Other studies suggested that the mode of evolution in PvCSP gene can lead to cohort of variants that can elude the host immune response under the effect of both mitotic recombinantion and positive selection of P. vivax new variants . It is safe to assume, therefore, that the wide variety of P. vivax is perhaps interrelated with multiple other variables including, but not limited to, genetic and biological characteristics, immunity of the host and the displacement of individuals within the boundaries of the endemic areas. Furthermore, the spread of P. vivax infections is also buttressed by relapse and early gametocytaemia, which in turn sustains local diversity, paving way for a more efficient transmission to the vector mosquitoes [12, 44].

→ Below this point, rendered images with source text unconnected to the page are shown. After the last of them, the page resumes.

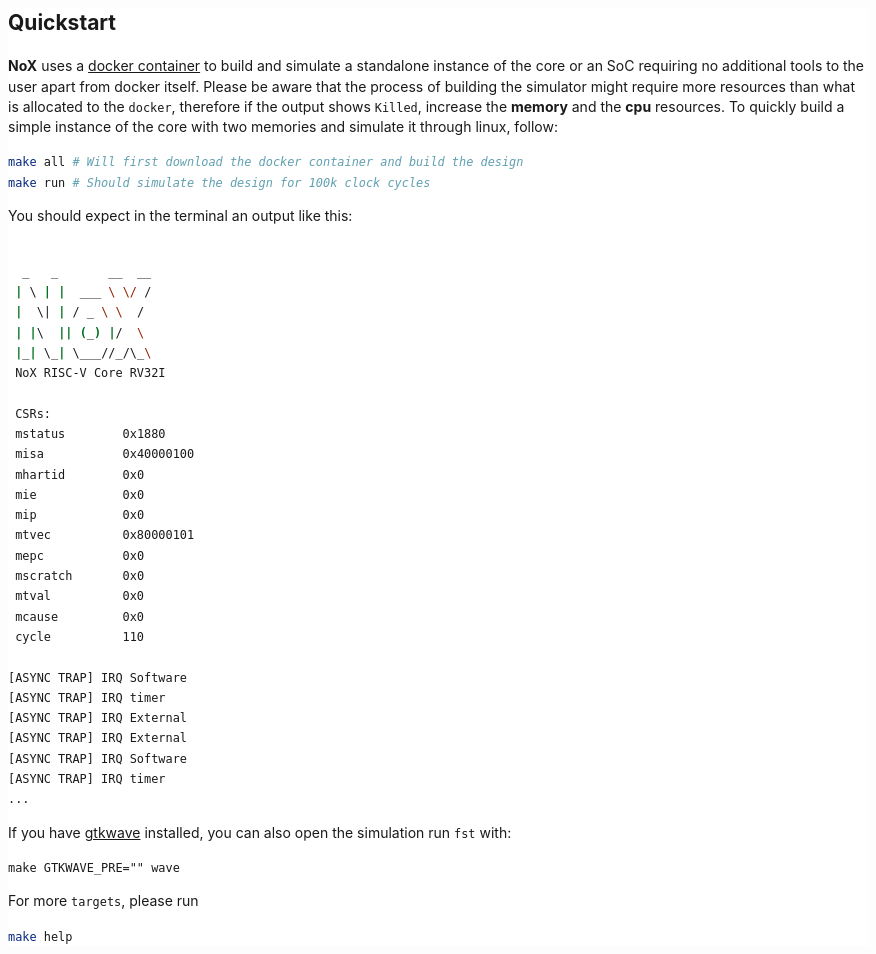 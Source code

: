 ## <a name="quick"></a> Quickstart
**NoX** uses a [docker container](https://hub.docker.com/repository/docker/aignacio/nox) to build and simulate a standalone instance of the core or an SoC requiring no additional tools to the user apart from docker itself. Please be aware that the process of building the simulator might require more resources than what is allocated to the `docker`, therefore if the output shows `Killed`, increase the **memory** and the **cpu** resources. To quickly build a simple instance of the core with two memories and simulate it through linux, follow:

```bash
make all # Will first download the docker container and build the design
make run # Should simulate the design for 100k clock cycles 
```
You should expect in the terminal an output like this:
```bash

  _   _       __  __
 | \ | |  ___ \ \/ /
 |  \| | / _ \ \  /
 | |\  || (_) |/  \
 |_| \_| \___//_/\_\
 NoX RISC-V Core RV32I

 CSRs:
 mstatus        0x1880
 misa           0x40000100
 mhartid        0x0
 mie            0x0
 mip            0x0
 mtvec          0x80000101
 mepc           0x0
 mscratch       0x0
 mtval          0x0
 mcause         0x0
 cycle          110

[ASYNC TRAP] IRQ Software
[ASYNC TRAP] IRQ timer
[ASYNC TRAP] IRQ External
[ASYNC TRAP] IRQ External
[ASYNC TRAP] IRQ Software
[ASYNC TRAP] IRQ timer
...
```
If you have [gtkwave](http://gtkwave.sourceforge.net) installed, you can also open the simulation run `fst` with:
```
make GTKWAVE_PRE="" wave
```
For more `targets`, please run
```bash
make help
```
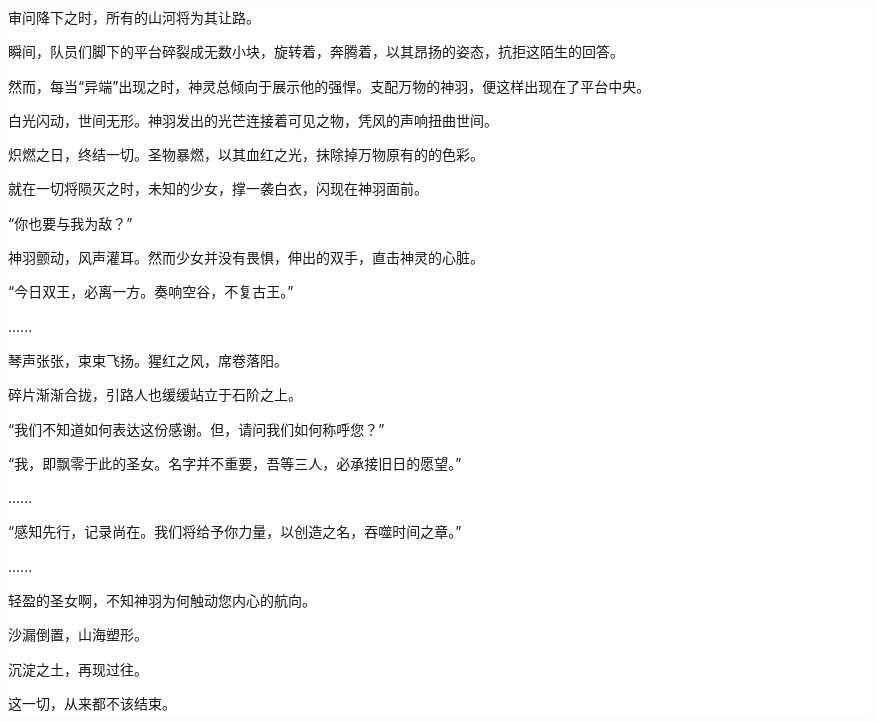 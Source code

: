 审问降下之时，所有的山河将为其让路。

瞬间，队员们脚下的平台碎裂成无数小块，旋转着，奔腾着，以其昂扬的姿态，抗拒这陌生的回答。

然而，每当“异端”出现之时，神灵总倾向于展示他的强悍。支配万物的神羽，便这样出现在了平台中央。

白光闪动，世间无形。神羽发出的光芒连接着可见之物，凭风的声响扭曲世间。

炽燃之日，终结一切。圣物暴燃，以其血红之光，抹除掉万物原有的的色彩。

就在一切将陨灭之时，未知的少女，撑一袭白衣，闪现在神羽面前。

“你也要与我为敌？”

神羽颤动，风声灌耳。然而少女并没有畏惧，伸出的双手，直击神灵的心脏。

“今日双王，必离一方。奏响空谷，不复古王。”

......

琴声张张，束束飞扬。猩红之风，席卷落阳。

碎片渐渐合拢，引路人也缓缓站立于石阶之上。

“我们不知道如何表达这份感谢。但，请问我们如何称呼您？”

“我，即飘零于此的圣女。名字并不重要，吾等三人，必承接旧日的愿望。”

......

“感知先行，记录尚在。我们将给予你力量，以创造之名，吞噬时间之章。”

......

轻盈的圣女啊，不知神羽为何触动您内心的航向。





沙漏倒置，山海塑形。

沉淀之土，再现过往。

这一切，从来都不该结束。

In the research undertaken here, a broad range of genetic variety of PvCSP and PvMSP-1 genes in P. vivax population was noticed. The localities of the study areas, inhabited by various ethnicities, suggest that the migration of people may carry diverse parasite entities that increase the variety of the gene-pool. Furthermore, individuals infected by the disease might carry various clones with varying degree of PvCSP derivatives, which may recombine during the sexual stage of the mosquito leading to the production of offspring with new PvCSP genotypes. This prevalent phenomenon could strengthen the introduction of new strains of P. vivax into the regions where conditions for malaria transmission are conducive [12, 25].